M.Z.: Kiedy dzieci wyprowadziły się z domu, mogliśmy zostać w takim modelu, że każdy zajmuje się sobą i swoimi sprawami, a czasami robimy coś razem. Ale obydwoje czuliśmy, że chcemy żyć głównie w tym „wspólnie”. „Pokój dla dwojga” jest o robieniu, przeżywaniu, próbowaniu przede wszystkim razem.
Czego potrzeba parze, żeby po wyfrunięciu dzieci z gniazda partnerzy nie żyli obok siebie, tylko mieli ciekawość na „razem”? Żeby nie łączył ich tylko kredyt, wspólne mieszkanie czy lęk przed samotnością? Co macie, czego nie mają pary żyjące w pustym związku?
I.Z.: Odwagę, żeby się porwać na nowe, żeby oderwać się od codziennej rutyny.
M.Z.: Myślę, że jeśli przez paręnaście lat wspólnie wychowuje się dzieci i dzieli inne domowe oraz zawodowe obowiązki, to wcale nie oznacza, że partnerzy tak dobrze się znają. Znamy się w rolach, w których najczęściej się widzimy.
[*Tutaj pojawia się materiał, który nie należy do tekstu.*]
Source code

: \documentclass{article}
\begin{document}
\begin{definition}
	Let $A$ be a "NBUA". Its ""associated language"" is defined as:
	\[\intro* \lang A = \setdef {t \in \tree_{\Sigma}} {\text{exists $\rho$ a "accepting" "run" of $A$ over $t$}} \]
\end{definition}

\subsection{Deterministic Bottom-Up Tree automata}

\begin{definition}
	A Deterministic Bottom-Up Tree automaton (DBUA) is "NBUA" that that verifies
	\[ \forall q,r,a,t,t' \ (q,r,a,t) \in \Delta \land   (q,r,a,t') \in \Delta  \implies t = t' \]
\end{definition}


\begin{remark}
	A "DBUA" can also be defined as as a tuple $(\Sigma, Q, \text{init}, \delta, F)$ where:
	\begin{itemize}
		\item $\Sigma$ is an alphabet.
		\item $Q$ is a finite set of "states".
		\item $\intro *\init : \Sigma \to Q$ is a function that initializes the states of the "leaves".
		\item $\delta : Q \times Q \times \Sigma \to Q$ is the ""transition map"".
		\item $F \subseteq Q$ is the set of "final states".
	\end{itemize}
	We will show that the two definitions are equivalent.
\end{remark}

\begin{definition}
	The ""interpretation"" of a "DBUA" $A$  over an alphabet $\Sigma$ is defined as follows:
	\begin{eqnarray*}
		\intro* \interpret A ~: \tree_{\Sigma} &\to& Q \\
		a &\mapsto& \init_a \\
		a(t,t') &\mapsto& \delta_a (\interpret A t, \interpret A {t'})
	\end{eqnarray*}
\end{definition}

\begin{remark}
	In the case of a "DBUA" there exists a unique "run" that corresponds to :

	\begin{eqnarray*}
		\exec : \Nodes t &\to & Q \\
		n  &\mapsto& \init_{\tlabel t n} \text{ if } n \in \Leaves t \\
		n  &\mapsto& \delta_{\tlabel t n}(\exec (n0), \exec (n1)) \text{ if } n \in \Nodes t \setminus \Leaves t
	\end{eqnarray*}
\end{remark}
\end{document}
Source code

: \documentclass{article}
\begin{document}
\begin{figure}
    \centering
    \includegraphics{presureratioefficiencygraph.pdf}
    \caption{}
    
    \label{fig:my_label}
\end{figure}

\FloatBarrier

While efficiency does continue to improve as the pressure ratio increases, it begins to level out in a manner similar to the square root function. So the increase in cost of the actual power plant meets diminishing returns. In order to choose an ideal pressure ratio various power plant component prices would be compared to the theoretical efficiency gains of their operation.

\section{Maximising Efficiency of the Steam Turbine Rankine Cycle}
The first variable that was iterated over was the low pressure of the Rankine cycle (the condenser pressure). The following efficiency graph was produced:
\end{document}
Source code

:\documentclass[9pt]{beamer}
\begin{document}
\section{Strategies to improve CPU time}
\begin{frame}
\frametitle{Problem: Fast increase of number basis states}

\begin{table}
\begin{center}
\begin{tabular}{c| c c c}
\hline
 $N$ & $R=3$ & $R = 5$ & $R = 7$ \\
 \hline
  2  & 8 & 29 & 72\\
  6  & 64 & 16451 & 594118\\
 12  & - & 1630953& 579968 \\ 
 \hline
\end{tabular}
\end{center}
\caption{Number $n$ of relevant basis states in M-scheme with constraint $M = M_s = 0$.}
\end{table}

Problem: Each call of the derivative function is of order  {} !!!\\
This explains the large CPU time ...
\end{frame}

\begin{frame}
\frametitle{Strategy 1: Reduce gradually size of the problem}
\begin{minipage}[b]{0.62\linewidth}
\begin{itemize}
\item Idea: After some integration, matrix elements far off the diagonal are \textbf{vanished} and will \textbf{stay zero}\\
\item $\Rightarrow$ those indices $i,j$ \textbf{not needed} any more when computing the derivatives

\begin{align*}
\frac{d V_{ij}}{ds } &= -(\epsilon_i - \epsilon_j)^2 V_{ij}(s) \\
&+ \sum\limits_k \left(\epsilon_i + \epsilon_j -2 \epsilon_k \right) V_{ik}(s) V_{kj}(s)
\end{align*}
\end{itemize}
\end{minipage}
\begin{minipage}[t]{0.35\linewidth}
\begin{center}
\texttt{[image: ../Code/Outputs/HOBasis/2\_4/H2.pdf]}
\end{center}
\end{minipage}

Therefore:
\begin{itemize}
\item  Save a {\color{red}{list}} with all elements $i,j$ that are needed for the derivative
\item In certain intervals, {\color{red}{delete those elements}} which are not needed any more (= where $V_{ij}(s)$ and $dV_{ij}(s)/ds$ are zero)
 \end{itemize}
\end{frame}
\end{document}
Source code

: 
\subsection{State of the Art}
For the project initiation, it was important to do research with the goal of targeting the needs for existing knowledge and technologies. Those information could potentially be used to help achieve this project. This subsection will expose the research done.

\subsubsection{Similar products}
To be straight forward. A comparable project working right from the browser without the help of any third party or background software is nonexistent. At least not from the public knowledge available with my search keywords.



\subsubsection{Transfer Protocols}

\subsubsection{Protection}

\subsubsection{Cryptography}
W „Pokoju dla dwojga” popatrzyłem na swoją żonę z zachwytem – jakie ona ciekawe rzeczy mówi, jakie są w niej emocje. Dużo zaczęliśmy się dowiadywać o sobie nawzajem.
W dzisiejszych czasach brakuje nam pisanych listów, długich rozmów, wspólnych podróży nocnym pociągiem. Brakuje miejsc i sposobów życia, by się znalazła przestrzeń na usłyszenie tej drugiej osoby inaczej, poza codzienną bieżączką. Nam się udało, bo mieliśmy odwagę wyjść z przeszłości, zaryzykować w nowym. To naprawdę może się udać.
Izabela i Marek Zdziechowie, zawodowo on jest partnerem w globalnej firmie doradczej, ona dziennikarką, autorką i współautorką książek oraz nauczycielką. Prywatnie są rodzicami trójki dorosłych dzieci i prowadzą razem podcast „Pokój dla dwojga”.